BTS have left one of their truths untold until now.
The K-pop super group recently revealed that if it weren’t for COVID-19, they would’ve stuck (at least mostly) to their native tongue.
In an interview for a new Billboard cover story, members of the fanatically beloved boy band opened up about their discomfort with singing songs fully in English.
“There was no alternative,” 28-year-old Jin told Billboard of releasing the group’s first English language song “Dynamite” — which became the group’s first Billboard No. 1 hit — in summer 2020, and then following it with two more English songs (“Butter” and “Permission to Dance” which both also hit the No. 1 slot) this year.
While the charts and their fans ate up the tracks, the seven-member boy band were not unanimously pleased: Singing in English felt unnatural, Jin said. “The English I learned in class was so different from the English in the song,” he said. “I had to erase everything in my head first.”
With the group’s 2020 world tour plans scuttled due to COVID-19 and live performances still suspended in Korea, pivoting from Korean with some sprinklings of English instead of singing full English tracks felt like a necessary move.

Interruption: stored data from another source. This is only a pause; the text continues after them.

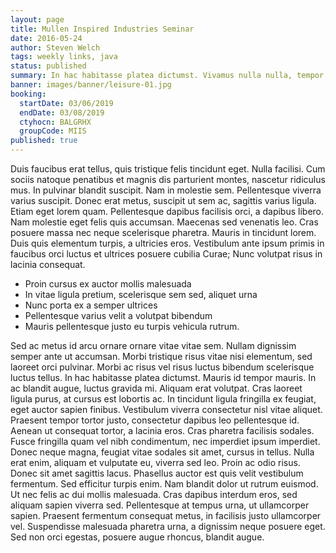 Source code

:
 ```yaml
---
layout: page
title: Mullen Inspired Industries Seminar
date: 2016-05-24
author: Steven Welch
tags: weekly links, java
status: published
summary: In hac habitasse platea dictumst. Vivamus nulla nulla, tempor non.
banner: images/banner/leisure-01.jpg
booking:
  startDate: 03/06/2019
  endDate: 03/08/2019
  ctyhocn: BALGRHX
  groupCode: MIIS
published: true
---
```

Duis faucibus erat tellus, quis tristique felis tincidunt eget. Nulla facilisi. Cum sociis natoque penatibus et magnis dis parturient montes, nascetur ridiculus mus. In pulvinar blandit suscipit. Nam in molestie sem. Pellentesque viverra varius suscipit. Donec erat metus, suscipit ut sem ac, sagittis varius ligula.
Etiam eget lorem quam. Pellentesque dapibus facilisis orci, a dapibus libero. Nam molestie eget felis quis accumsan. Maecenas sed venenatis leo. Cras posuere massa nec neque scelerisque pharetra. Mauris in tincidunt lorem. Duis quis elementum turpis, a ultricies eros. Vestibulum ante ipsum primis in faucibus orci luctus et ultrices posuere cubilia Curae; Nunc volutpat risus in lacinia consequat.

* Proin cursus ex auctor mollis malesuada
* In vitae ligula pretium, scelerisque sem sed, aliquet urna
* Nunc porta ex a semper ultrices
* Pellentesque varius velit a volutpat bibendum
* Mauris pellentesque justo eu turpis vehicula rutrum.

Sed ac metus id arcu ornare ornare vitae vitae sem. Nullam dignissim semper ante ut accumsan. Morbi tristique risus vitae nisi elementum, sed laoreet orci pulvinar. Morbi ac risus vel risus luctus bibendum scelerisque luctus tellus. In hac habitasse platea dictumst. Mauris id tempor mauris. In ac blandit augue, luctus gravida mi. Aliquam erat volutpat. Cras laoreet ligula purus, at cursus est lobortis ac. In tincidunt ligula fringilla ex feugiat, eget auctor sapien finibus. Vestibulum viverra consectetur nisl vitae aliquet. Praesent tempor tortor justo, consectetur dapibus leo pellentesque id. Aenean ut consequat tortor, a lacinia eros. Cras pharetra facilisis sodales.
Fusce fringilla quam vel nibh condimentum, nec imperdiet ipsum imperdiet. Donec neque magna, feugiat vitae sodales sit amet, cursus in tellus. Nulla erat enim, aliquam et vulputate eu, viverra sed leo. Proin ac odio risus. Donec sit amet sagittis lacus. Phasellus auctor est quis velit vestibulum fermentum. Sed efficitur turpis enim. Nam blandit dolor ut rutrum euismod. Ut nec felis ac dui mollis malesuada. Cras dapibus interdum eros, sed aliquam sapien viverra sed. Pellentesque at tempus urna, ut ullamcorper sapien. Praesent fermentum consequat metus, in facilisis justo ullamcorper vel. Suspendisse malesuada pharetra urna, a dignissim neque posuere eget. Sed non orci egestas, posuere augue rhoncus, blandit augue.
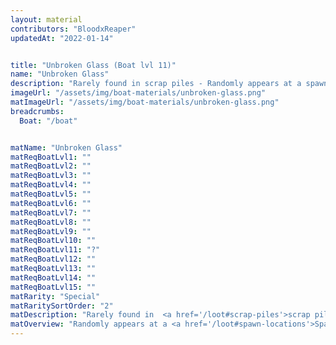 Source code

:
 ```yaml
---
layout: material
contributors: "BloodxReaper"
updatedAt: "2022-01-14"


title: "Unbroken Glass (Boat lvl 11)"
name: "Unbroken Glass"
description: "Rarely found in scrap piles - Randomly appears at a spawn location"
imageUrl: "/assets/img/boat-materials/unbroken-glass.png"
matImageUrl: "/assets/img/boat-materials/unbroken-glass.png"
breadcrumbs:
  Boat: "/boat"


matName: "Unbroken Glass"
matReqBoatLvl1: ""
matReqBoatLvl2: ""
matReqBoatLvl3: ""
matReqBoatLvl4: ""
matReqBoatLvl5: ""
matReqBoatLvl6: ""
matReqBoatLvl7: ""
matReqBoatLvl8: ""
matReqBoatLvl9: ""
matReqBoatLvl10: ""
matReqBoatLvl11: "?"
matReqBoatLvl12: ""
matReqBoatLvl13: ""
matReqBoatLvl14: ""
matReqBoatLvl15: ""
matRarity: "Special"
matRaritySortOrder: "2"
matDescription: "Rarely found in  <a href='/loot#scrap-piles'>scrap piles</a>"
matOverview: "Randomly appears at a <a href='/loot#spawn-locations'>Spawn Location</a>"
---
```



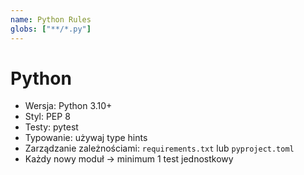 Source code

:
 ```yaml
---
name: Python Rules
globs: ["**/*.py"]
---
```


# Python

- Wersja: Python 3.10+
- Styl: PEP 8
- Testy: pytest
- Typowanie: używaj type hints
- Zarządzanie zależnościami: `requirements.txt` lub `pyproject.toml`
- Każdy nowy moduł → minimum 1 test jednostkowy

In 2019, the group’s only fluent English speaker and “de facto leader” RM told Entertainment Weekly that BTS had consciously prioritized sticking to Korean over singing in English, despite English offering easier access to a number of accolades they aspired to. That was, of course, before the pandemic.
“I don’t want to compare, but I think it’s even harder as an Asian group. A Hot 100 and a Grammy nomination, these are our goals,” RM told EW at the time. “But they’re just goals — we don’t want to change our identity or our genuineness to get the No. 1. Like, if we sing suddenly in full English, and change all these other things, then that’s not BTS. We’ll do everything, we’ll try. But if we couldn’t get No. 1 or No. 5, that’s OK.”